> **Dataset extract**
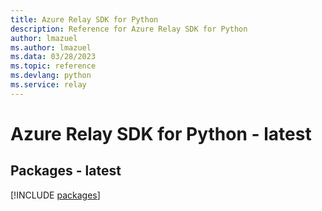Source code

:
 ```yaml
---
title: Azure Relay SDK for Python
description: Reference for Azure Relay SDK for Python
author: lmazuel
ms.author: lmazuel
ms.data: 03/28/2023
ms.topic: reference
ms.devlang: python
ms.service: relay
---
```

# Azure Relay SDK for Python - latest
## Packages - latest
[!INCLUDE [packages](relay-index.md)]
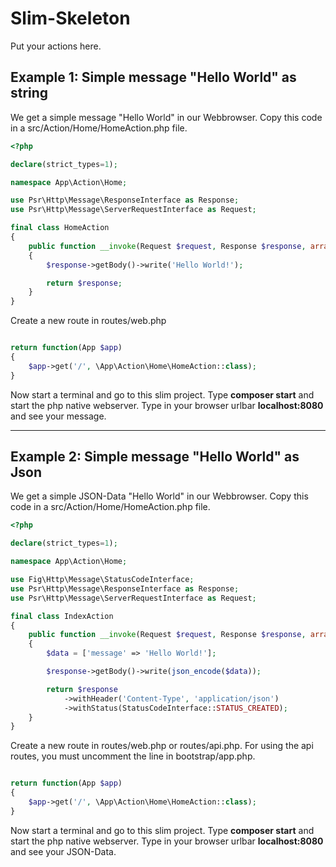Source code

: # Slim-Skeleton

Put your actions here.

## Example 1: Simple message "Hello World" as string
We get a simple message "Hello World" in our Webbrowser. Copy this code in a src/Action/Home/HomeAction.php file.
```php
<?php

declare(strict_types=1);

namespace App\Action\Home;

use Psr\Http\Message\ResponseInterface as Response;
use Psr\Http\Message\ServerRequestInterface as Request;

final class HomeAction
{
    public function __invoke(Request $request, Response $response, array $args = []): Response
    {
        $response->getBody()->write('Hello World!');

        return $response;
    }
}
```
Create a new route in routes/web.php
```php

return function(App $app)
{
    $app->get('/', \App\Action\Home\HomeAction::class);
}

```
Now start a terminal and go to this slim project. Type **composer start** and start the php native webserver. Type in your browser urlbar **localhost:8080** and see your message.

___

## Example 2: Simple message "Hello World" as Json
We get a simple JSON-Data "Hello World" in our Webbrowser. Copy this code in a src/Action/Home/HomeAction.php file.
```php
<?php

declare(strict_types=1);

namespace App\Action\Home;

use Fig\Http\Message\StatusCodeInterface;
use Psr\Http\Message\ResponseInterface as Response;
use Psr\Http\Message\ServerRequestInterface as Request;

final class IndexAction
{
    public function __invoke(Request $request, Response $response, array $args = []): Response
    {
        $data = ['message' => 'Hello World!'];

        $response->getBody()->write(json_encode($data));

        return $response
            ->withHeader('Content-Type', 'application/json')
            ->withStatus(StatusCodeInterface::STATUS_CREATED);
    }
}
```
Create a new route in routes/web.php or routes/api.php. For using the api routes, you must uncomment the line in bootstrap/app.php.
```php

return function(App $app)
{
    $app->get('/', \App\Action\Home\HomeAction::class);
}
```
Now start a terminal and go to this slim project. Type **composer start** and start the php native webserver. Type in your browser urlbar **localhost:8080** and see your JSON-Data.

==

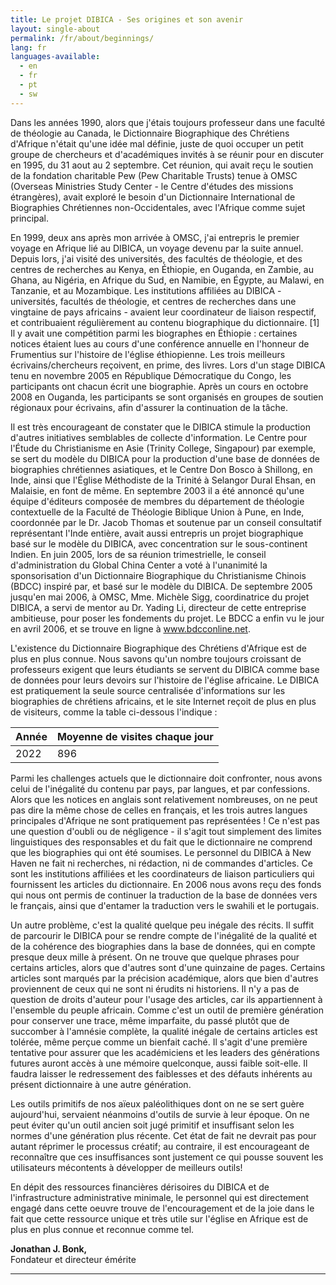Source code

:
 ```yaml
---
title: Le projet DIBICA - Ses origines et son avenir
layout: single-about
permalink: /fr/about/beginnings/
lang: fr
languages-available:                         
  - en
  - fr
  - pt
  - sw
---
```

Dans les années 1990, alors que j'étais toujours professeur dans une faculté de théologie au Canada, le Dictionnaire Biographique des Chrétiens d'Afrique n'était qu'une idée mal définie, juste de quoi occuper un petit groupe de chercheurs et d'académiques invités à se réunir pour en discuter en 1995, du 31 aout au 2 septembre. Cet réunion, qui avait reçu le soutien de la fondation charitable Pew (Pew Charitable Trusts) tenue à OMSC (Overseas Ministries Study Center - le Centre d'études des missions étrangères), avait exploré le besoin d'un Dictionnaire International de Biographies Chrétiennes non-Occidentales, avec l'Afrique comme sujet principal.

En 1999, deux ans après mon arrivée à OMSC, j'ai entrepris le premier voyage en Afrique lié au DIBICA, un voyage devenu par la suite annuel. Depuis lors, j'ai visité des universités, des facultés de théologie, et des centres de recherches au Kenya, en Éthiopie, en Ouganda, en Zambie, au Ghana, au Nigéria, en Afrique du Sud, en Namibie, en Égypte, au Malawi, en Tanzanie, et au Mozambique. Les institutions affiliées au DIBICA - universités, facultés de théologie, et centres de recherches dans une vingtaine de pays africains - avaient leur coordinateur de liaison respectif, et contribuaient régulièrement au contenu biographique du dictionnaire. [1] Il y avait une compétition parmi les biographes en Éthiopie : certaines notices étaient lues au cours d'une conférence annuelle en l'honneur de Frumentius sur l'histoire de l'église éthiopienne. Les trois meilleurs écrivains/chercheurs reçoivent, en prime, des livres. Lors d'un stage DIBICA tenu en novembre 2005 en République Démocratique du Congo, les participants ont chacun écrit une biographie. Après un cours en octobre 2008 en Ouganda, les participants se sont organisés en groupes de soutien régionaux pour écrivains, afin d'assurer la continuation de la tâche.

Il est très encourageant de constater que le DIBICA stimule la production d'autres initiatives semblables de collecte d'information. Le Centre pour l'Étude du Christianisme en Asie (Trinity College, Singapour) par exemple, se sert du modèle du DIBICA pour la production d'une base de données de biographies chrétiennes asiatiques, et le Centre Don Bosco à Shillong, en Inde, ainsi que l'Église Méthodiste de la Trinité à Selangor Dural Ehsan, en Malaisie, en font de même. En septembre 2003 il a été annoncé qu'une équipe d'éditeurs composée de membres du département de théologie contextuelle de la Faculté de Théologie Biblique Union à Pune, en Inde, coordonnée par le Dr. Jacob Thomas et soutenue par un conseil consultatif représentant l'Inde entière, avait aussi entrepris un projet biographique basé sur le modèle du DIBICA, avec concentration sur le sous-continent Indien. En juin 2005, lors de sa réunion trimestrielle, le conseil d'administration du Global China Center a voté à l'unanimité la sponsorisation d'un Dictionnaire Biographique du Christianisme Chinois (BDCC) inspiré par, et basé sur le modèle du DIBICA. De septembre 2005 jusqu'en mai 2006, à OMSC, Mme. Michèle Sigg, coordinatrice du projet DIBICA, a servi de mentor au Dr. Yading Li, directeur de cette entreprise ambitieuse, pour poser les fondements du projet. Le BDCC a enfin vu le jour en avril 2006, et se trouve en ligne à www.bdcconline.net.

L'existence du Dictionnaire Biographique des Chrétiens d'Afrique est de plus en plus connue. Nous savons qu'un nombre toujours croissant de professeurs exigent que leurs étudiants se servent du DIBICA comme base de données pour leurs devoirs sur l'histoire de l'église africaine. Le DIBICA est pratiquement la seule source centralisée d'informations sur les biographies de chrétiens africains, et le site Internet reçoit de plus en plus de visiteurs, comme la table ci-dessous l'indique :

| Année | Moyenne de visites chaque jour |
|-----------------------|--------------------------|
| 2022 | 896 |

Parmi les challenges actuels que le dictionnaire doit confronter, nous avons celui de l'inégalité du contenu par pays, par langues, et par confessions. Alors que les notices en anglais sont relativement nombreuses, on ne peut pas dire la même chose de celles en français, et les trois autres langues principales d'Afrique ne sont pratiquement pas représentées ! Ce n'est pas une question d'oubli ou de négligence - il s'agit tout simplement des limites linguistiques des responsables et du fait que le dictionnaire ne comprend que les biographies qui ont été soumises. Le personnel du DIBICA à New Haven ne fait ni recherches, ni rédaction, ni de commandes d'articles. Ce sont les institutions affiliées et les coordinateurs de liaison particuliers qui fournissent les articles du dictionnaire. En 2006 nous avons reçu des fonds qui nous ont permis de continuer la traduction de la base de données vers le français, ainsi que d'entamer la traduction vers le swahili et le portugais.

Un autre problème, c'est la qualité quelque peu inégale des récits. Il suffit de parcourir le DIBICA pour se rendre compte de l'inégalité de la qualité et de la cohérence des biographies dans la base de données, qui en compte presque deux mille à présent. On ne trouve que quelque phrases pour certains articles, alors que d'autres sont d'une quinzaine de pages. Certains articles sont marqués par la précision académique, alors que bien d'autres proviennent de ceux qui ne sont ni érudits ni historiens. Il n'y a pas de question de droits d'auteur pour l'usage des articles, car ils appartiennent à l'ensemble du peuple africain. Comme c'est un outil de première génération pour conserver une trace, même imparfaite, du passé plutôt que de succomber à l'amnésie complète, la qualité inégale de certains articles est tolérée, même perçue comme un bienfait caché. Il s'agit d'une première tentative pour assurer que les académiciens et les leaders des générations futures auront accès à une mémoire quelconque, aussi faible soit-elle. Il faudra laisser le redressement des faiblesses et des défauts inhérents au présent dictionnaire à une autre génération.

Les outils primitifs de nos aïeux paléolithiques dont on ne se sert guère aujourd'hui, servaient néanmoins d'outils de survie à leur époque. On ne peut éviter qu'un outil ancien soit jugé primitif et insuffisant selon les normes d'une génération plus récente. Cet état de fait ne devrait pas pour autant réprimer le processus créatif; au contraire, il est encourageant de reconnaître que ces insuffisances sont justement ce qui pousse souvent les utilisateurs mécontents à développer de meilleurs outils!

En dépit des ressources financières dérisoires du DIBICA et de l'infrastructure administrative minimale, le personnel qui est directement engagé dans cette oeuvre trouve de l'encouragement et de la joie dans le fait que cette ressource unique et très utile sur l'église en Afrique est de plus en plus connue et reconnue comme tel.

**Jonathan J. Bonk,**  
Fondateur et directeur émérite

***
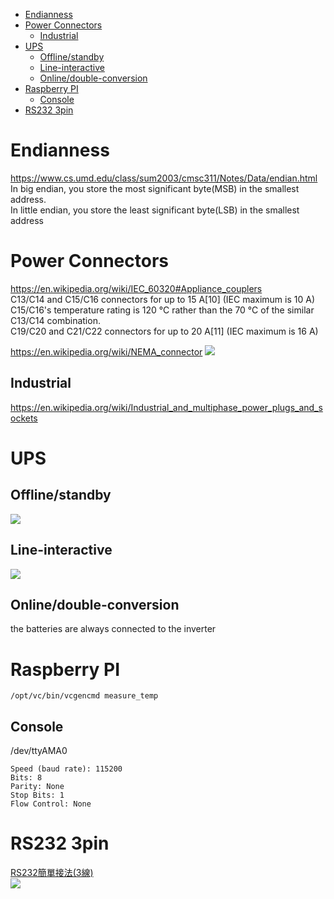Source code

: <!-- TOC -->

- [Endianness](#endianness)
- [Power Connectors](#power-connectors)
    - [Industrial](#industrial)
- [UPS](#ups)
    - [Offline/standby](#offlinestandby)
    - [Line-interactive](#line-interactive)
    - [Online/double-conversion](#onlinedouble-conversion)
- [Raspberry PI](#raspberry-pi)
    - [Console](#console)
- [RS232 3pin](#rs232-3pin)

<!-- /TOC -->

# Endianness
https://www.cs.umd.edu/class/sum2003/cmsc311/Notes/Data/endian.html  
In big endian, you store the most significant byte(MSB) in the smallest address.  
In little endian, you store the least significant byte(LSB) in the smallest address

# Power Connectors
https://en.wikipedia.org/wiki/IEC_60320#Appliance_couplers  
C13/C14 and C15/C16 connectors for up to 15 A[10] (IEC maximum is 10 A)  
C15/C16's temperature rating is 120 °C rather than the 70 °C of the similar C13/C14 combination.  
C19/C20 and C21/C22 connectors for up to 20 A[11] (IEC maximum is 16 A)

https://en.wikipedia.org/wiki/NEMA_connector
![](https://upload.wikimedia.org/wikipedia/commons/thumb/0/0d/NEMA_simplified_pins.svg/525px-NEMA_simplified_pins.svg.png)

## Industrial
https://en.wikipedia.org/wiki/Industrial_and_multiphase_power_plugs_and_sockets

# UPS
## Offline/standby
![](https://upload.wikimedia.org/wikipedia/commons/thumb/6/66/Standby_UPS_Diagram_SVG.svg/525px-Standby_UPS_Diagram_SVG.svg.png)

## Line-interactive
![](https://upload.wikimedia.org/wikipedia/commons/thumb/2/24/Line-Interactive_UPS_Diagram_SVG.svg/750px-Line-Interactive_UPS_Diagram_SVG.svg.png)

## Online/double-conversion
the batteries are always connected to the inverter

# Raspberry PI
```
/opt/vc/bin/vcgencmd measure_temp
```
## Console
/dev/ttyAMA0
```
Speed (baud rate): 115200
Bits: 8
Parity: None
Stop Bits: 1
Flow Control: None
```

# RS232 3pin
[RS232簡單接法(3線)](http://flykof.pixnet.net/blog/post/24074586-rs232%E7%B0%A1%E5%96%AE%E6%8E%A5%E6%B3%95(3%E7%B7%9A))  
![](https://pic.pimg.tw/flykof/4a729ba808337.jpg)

> **Task to complete**
From the material above, report how many lines contain the word "upload", giving only the number.

> **Result of this task**
3